## The task
Beginning at the line containing "On voit ici" and continuing to the end of the records below, give each line again exactly as it stands, and only those lines.

___

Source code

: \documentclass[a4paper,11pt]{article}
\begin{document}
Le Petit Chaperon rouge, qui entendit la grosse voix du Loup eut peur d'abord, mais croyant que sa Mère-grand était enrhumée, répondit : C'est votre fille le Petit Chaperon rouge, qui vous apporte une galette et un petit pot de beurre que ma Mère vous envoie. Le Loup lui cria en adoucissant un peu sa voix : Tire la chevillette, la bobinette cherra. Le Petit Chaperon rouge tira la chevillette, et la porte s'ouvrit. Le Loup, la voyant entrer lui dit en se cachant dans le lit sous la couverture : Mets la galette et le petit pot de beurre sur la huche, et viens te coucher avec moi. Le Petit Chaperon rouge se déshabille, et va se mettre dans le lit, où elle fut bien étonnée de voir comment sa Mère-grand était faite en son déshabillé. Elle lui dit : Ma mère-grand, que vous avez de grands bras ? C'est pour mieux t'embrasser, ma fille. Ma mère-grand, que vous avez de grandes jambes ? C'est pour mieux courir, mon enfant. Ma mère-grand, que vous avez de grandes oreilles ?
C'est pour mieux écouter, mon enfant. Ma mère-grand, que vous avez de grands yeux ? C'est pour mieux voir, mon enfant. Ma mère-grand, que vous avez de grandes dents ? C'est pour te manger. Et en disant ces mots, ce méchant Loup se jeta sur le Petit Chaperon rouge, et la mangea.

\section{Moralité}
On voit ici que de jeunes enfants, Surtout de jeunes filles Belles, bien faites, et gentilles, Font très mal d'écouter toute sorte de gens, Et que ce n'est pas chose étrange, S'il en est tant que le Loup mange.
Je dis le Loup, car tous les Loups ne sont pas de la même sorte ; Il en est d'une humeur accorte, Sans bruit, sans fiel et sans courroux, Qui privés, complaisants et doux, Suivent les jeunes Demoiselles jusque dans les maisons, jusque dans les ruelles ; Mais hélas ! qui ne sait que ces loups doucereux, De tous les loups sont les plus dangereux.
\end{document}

___

## Answer section
On voit ici que de jeunes enfants, Surtout de jeunes filles Belles, bien faites, et gentilles, Font très mal d'écouter toute sorte de gens, Et que ce n'est pas chose étrange, S'il en est tant que le Loup mange.
Je dis le Loup, car tous les Loups ne sont pas de la même sorte ; Il en est d'une humeur accorte, Sans bruit, sans fiel et sans courroux, Qui privés, complaisants et doux, Suivent les jeunes Demoiselles jusque dans les maisons, jusque dans les ruelles ; Mais hélas ! qui ne sait que ces loups doucereux, De tous les loups sont les plus dangereux.
\end{document}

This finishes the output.